1) The trust must be valid under state law,
2) The trust has to be irrevocable or will, by its terms, become irrevocable upon the death of the participant,
3) The beneficiaries of the trust who are beneficiaries with respect to the trust’s interest in the retirement plan have to be identifiable from the trust instrument. (This means that it must be possible to identify the oldest person who could ever possibly be a beneficiary of the trust. If there is a mere possibility that an older person could be added to the trust after the applicable date, the trust will not qualify. Example: If all my children have predeceased me, the property will be held in trust for my brother, then to his living issue. The mere possibility that the brother could inherit would disqualify the trust.)
4) Documentation has to be provided to the plan administrator, post-death
5) All the beneficiaries of the trust must be individuals. (Note that there are letter rulings that indicate if a trust instrument allows or directs the use of trust property to pay the participant’s debts, expenses or taxes. The estate is considered a beneficiary resulting in the “the no-designated-beneficiary” rule applying (the payout-within-five-year rule)

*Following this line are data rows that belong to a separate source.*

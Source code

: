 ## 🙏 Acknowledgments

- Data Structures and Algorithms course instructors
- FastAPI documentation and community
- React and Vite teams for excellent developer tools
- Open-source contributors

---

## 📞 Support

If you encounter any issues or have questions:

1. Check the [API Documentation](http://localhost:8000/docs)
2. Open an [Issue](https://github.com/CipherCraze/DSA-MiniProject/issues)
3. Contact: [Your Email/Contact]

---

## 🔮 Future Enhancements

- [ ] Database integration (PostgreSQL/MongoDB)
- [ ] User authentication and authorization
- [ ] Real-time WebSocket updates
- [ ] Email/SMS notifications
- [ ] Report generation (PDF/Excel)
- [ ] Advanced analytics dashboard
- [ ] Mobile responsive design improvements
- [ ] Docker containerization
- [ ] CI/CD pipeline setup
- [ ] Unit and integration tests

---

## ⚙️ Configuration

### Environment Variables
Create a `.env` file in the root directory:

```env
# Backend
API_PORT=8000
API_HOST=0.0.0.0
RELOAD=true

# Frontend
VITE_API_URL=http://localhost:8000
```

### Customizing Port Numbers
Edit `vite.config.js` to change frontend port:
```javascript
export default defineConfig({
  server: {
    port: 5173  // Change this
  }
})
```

If you meet all these requirements, you can look through to the oldest trust beneficiary’s life expectancy for purposes of the minimum required distributions rules.

Additional steps should be taken to define fiduciary accounting income versus principal, etc. Otherwise, there is a high risk of paying tax at the highest income tax rate, due to the discrepancy in the income tax brackets applicable to trusts and those applicable to individuals. Additional income tax issues also arise due to differences in the definitions of trust accounting income and principal, retirement plan’s minimum required distributions, and federal taxable income, and they need to be addressed. The balance in the retirement account at the date of death is, by definition, principal of the estate. Distributions may or may not be “income” and/or “principal.” At one time, under South Carolina law, retirement income distributions were defined as 10% income and 90% principal. If a trust document called for income only to be distributed and provided no other definition of income, under this old 10/90 split rule, only 10% of the retirement distribution would have been income payable to the beneficiary. Example: A trust receives a $100,000 minimum required distribution in 2005. $10,000 would be distributable to the beneficiary and taxed at the beneficiary’s rates. The remaining amount, principal, would be subject to income tax within the trust. In this example, $90,000 would stay in the trust resulting in over $30,000 in income tax.

This is a very complicated area. There are even more complications that relate to use of pecuniary formulas and powers of appointment that can affect when the benefits are subject to tax and whether a trust can qualify under the minimum required distribution rules, etc. There are too many issues to address in one article. Just be aware if you are in a situation in which your retirement benefits represent a significant portion of your estate and your estate plan requires the funding of trusts with all or even a portion of your retirement benefits, it is highly recommended that you consult with attorneys, accountants, or retirement planners that are well-versed in the different areas of the laws that apply. It can make a large difference in how much the government gets in income taxes and how much ultimately flows to your beneficiaries.